Plain-text document sources
::::::

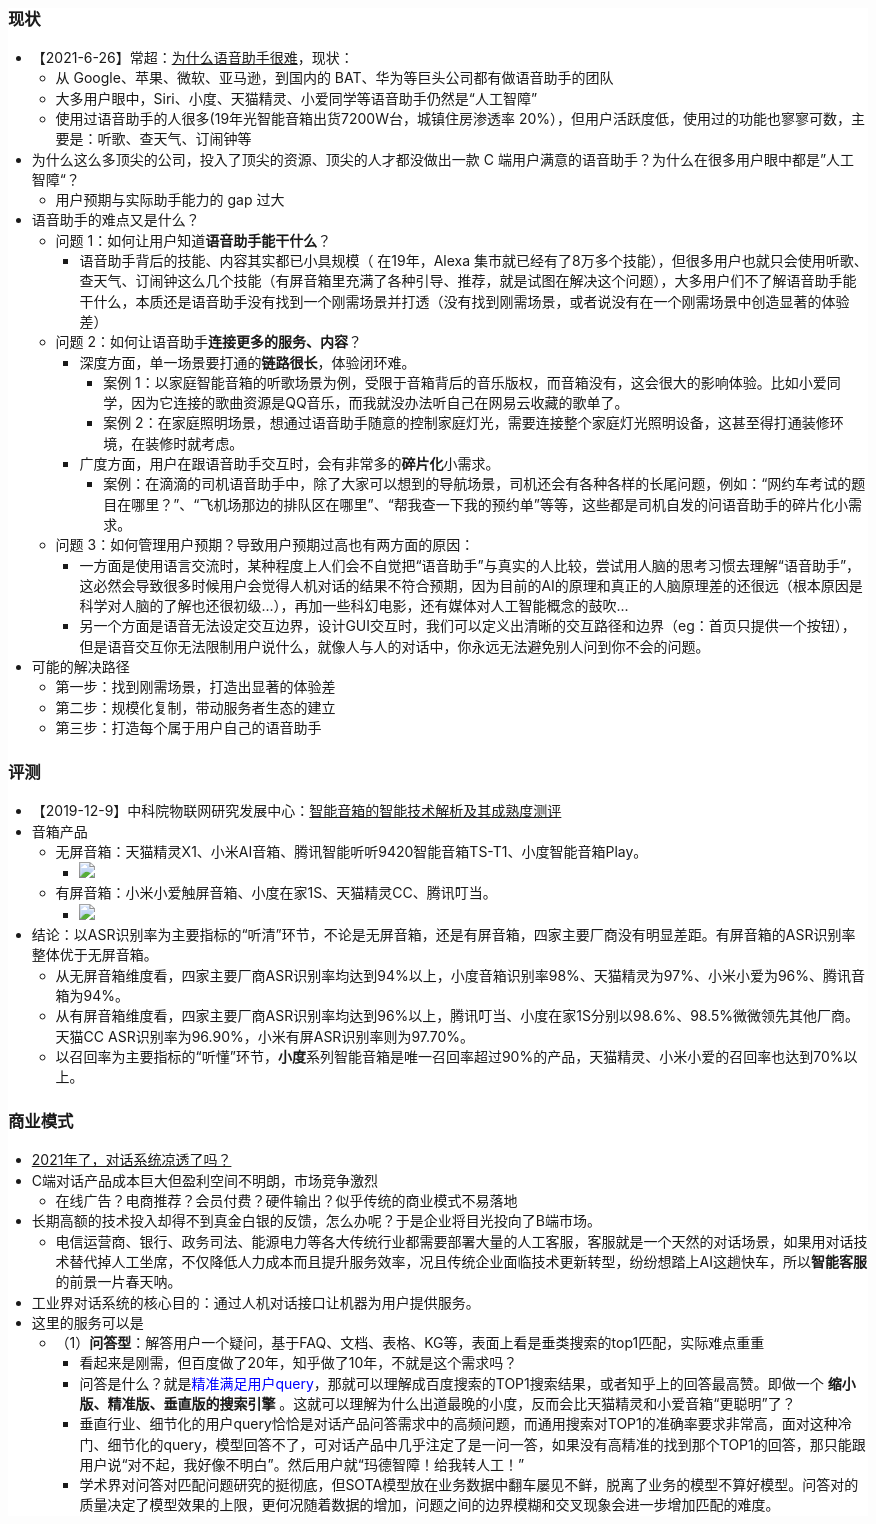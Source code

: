 
### 现状

- 【2021-6-26】常超：[为什么语音助手很难](https://mp.weixin.qq.com/s/qwimxvipUVIXIjA_O4ev8Q)，现状：
  - 从 Google、苹果、微软、亚马逊，到国内的 BAT、华为等巨头公司都有做语音助手的团队
  - 大多用户眼中，Siri、小度、天猫精灵、小爱同学等语音助手仍然是“人工智障”
  - 使用过语音助手的人很多(19年光智能音箱出货7200W台，城镇住房渗透率 20%），但用户活跃度低，使用过的功能也寥寥可数，主要是：听歌、查天气、订闹钟等
- 为什么这么多顶尖的公司，投入了顶尖的资源、顶尖的人才都没做出一款 C 端用户满意的语音助手？为什么在很多用户眼中都是”人工智障“？
  - 用户预期与实际助手能力的 gap 过大
- 语音助手的难点又是什么？
  - 问题 1：如何让用户知道**语音助手能干什么**？
    - 语音助手背后的技能、内容其实都已小具规模（ 在19年，Alexa 集市就已经有了8万多个技能），但很多用户也就只会使用听歌、查天气、订闹钟这么几个技能（有屏音箱里充满了各种引导、推荐，就是试图在解决这个问题），大多用户们不了解语音助手能干什么，本质还是语音助手没有找到一个刚需场景并打透（没有找到刚需场景，或者说没有在一个刚需场景中创造显著的体验差）
  - 问题 2：如何让语音助手**连接更多的服务、内容**？
    - 深度方面，单一场景要打通的**链路很长**，体验闭环难。
      - 案例 1：以家庭智能音箱的听歌场景为例，受限于音箱背后的音乐版权，而音箱没有，这会很大的影响体验。比如小爱同学，因为它连接的歌曲资源是QQ音乐，而我就没办法听自己在网易云收藏的歌单了。
      - 案例 2：在家庭照明场景，想通过语音助手随意的控制家庭灯光，需要连接整个家庭灯光照明设备，这甚至得打通装修环境，在装修时就考虑。
    - 广度方面，用户在跟语音助手交互时，会有非常多的**碎片化**小需求。
      - 案例：在滴滴的司机语音助手中，除了大家可以想到的导航场景，司机还会有各种各样的长尾问题，例如：“网约车考试的题目在哪里？”、“飞机场那边的排队区在哪里”、“帮我查一下我的预约单”等等，这些都是司机自发的问语音助手的碎片化小需求。
  - 问题 3：如何管理用户预期？导致用户预期过高也有两方面的原因：
    - 一方面是使用语言交流时，某种程度上人们会不自觉把“语音助手”与真实的人比较，尝试用人脑的思考习惯去理解“语音助手”，这必然会导致很多时候用户会觉得人机对话的结果不符合预期，因为目前的AI的原理和真正的人脑原理差的还很远（根本原因是科学对人脑的了解也还很初级...），再加一些科幻电影，还有媒体对人工智能概念的鼓吹...
    - 另一个方面是语音无法设定交互边界，设计GUI交互时，我们可以定义出清晰的交互路径和边界（eg：首页只提供一个按钮），但是语音交互你无法限制用户说什么，就像人与人的对话中，你永远无法避免别人问到你不会的问题。
- 可能的解决路径
  - 第一步：找到刚需场景，打造出显著的体验差
  - 第二步：规模化复制，带动服务者生态的建立
  - 第三步：打造每个属于用户自己的语音助手

### 评测

- 【2019-12-9】中科院物联网研究发展中心：[智能音箱的智能技术解析及其成熟度测评](http://www.ciotc.org/?from=timeline#/articaltwoinfo?id=20191209112501276114675&ids=18)
- 音箱产品
  - 无屏音箱：天猫精灵X1、小米AI音箱、腾讯智能听听9420智能音箱TS-T1、小度智能音箱Play。
    - ![](https://img.yidonghuayuan.com/group1/M00/00/08/wKgBJF3tuguAVnYSAATxgcAzTu8830.png)
  - 有屏音箱：小米小爱触屏音箱、小度在家1S、天猫精灵CC、腾讯叮当。
    - ![](https://img.yidonghuayuan.com/group1/M00/00/08/wKgBJF3tunOATyYfAAS61aiLQxs648.png)
- 结论：以ASR识别率为主要指标的“听清”环节，不论是无屏音箱，还是有屏音箱，四家主要厂商没有明显差距。有屏音箱的ASR识别率整体优于无屏音箱。 
  - 从无屏音箱维度看，四家主要厂商ASR识别率均达到94%以上，小度音箱识别率98%、天猫精灵为97%、小米小爱为96%、腾讯音箱为94%。
  - 从有屏音箱维度看，四家主要厂商ASR识别率均达到96%以上，腾讯叮当、小度在家1S分别以98.6%、98.5%微微领先其他厂商。天猫CC ASR识别率为96.90%，小米有屏ASR识别率则为97.70%。
  - 以召回率为主要指标的“听懂”环节，**小度**系列智能音箱是唯一召回率超过90%的产品，天猫精灵、小米小爱的召回率也达到70%以上。

### 商业模式

- [2021年了，对话系统凉透了吗？](https://blog.csdn.net/xixiaoyaoww/article/details/114684034)
- C端对话产品成本巨大但盈利空间不明朗，市场竞争激烈
  - 在线广告？电商推荐？会员付费？硬件输出？似乎传统的商业模式不易落地
- 长期高额的技术投入却得不到真金白银的反馈，怎么办呢？于是企业将目光投向了B端市场。
  - 电信运营商、银行、政务司法、能源电力等各大传统行业都需要部署大量的人工客服，客服就是一个天然的对话场景，如果用对话技术替代掉人工坐席，不仅降低人力成本而且提升服务效率，况且传统企业面临技术更新转型，纷纷想踏上AI这趟快车，所以**智能客服**的前景一片春天呐。
- 工业界对话系统的核心目的：通过人机对话接口让机器为用户提供服务。
- 这里的服务可以是
  - （1）**问答型**：解答用户一个疑问，基于FAQ、文档、表格、KG等，表面上看是垂类搜索的top1匹配，实际难点重重
    - 看起来是刚需，但百度做了20年，知乎做了10年，不就是这个需求吗？
    - 问答是什么？就是<font color='blue'>精准满足用户query</font>，那就可以理解成百度搜索的TOP1搜索结果，或者知乎上的回答最高赞。即做一个 **缩小版、精准版、垂直版的搜索引擎** 。这就可以理解为什么出道最晚的小度，反而会比天猫精灵和小爱音箱“更聪明”了？
    - 垂直行业、细节化的用户query恰恰是对话产品问答需求中的高频问题，而通用搜索对TOP1的准确率要求非常高，面对这种冷门、细节化的query，模型回答不了，可对话产品中几乎注定了是一问一答，如果没有高精准的找到那个TOP1的回答，那只能跟用户说“对不起，我好像不明白”。然后用户就“玛德智障！给我转人工！”
    - 学术界对问答对匹配问题研究的挺彻底，但SOTA模型放在业务数据中翻车屡见不鲜，脱离了业务的模型不算好模型。问答对的质量决定了模型效果的上限，更何况随着数据的增加，问题之间的边界模糊和交叉现象会进一步增加匹配的难度。
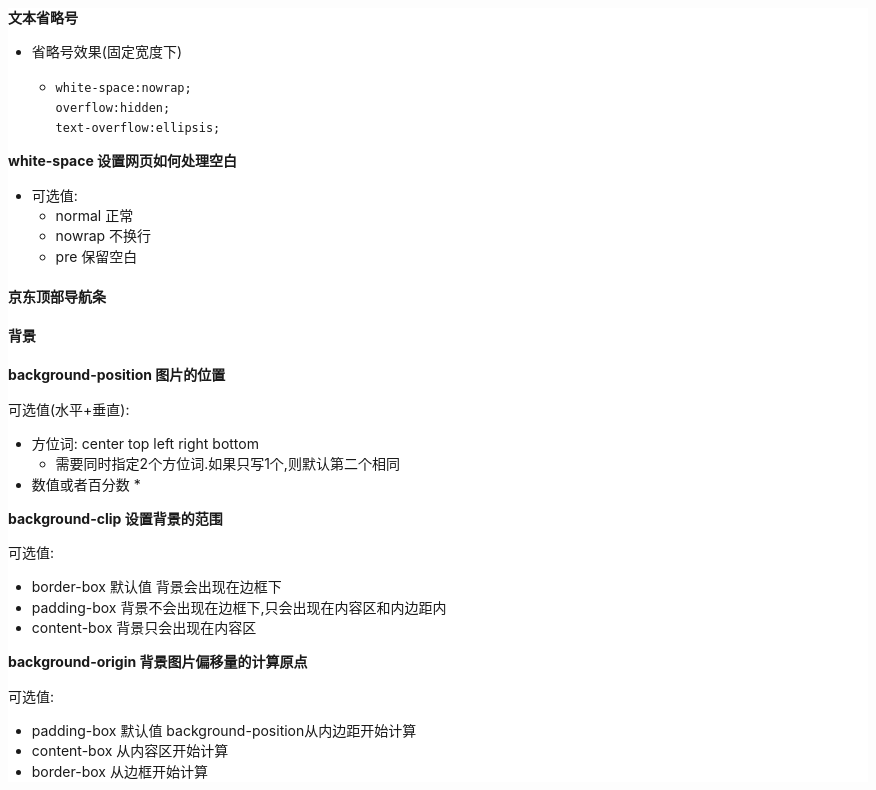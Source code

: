 

**文本省略号**

* 省略号效果(固定宽度下)

  * ```html
    white-space:nowrap;     
    overflow:hidden;
    text-overflow:ellipsis;
    ```

  

  

**white-space 设置网页如何处理空白**

* 可选值:
  * normal 正常
  * nowrap 不换行
  * pre  保留空白







#### 京东顶部导航条



#### 背景





**background-position 图片的位置**

可选值(水平+垂直):

* 方位词: center top left right bottom
  * 需要同时指定2个方位词.如果只写1个,则默认第二个相同
* 数值或者百分数
  * 





**background-clip 设置背景的范围**

可选值:

* border-box   默认值 背景会出现在边框下
* padding-box 背景不会出现在边框下,只会出现在内容区和内边距内
* content-box  背景只会出现在内容区





**background-origin 背景图片偏移量的计算原点**

可选值:

* padding-box 默认值  background-position从内边距开始计算
* content-box 从内容区开始计算
* border-box  从边框开始计算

::::::

Search the records for the word "border". Copy every line that has it.

*ANSWER SECTION*:
* border-box   默认值 背景会出现在边框下
* border-box  从边框开始计算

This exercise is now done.